## WHAT YOU ARE ASKED TO DO
In the entries below, the word "text" appears on some lines. Copy each of those lines.

## RECORDS SHOWN
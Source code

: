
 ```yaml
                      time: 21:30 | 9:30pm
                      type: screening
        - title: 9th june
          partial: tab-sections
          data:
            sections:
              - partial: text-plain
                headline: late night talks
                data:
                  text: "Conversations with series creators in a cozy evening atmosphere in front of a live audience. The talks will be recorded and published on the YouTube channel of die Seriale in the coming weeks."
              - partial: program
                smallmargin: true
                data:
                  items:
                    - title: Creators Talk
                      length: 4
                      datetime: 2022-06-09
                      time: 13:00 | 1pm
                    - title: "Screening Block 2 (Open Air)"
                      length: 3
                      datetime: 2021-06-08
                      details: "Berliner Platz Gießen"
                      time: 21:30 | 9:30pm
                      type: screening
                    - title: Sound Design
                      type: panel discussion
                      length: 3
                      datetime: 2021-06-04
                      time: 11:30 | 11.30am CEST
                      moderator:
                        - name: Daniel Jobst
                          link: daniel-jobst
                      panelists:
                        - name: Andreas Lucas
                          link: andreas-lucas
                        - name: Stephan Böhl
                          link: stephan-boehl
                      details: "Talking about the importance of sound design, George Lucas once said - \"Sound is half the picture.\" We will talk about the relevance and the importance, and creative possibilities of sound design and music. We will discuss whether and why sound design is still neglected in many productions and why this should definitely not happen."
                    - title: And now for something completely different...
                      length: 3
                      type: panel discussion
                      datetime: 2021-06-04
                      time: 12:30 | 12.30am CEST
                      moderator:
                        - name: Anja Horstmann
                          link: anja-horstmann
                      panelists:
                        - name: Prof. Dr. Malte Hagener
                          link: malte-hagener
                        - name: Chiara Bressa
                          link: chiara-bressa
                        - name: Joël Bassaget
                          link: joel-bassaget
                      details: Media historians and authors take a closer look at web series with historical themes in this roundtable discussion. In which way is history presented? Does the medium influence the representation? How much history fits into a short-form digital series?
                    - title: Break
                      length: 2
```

## YOUR SOLUTION
              - partial: text-plain
                  text: "Conversations with series creators in a cozy evening atmosphere in front of a live audience. The talks will be recorded and published on the YouTube channel of die Seriale in the coming weeks."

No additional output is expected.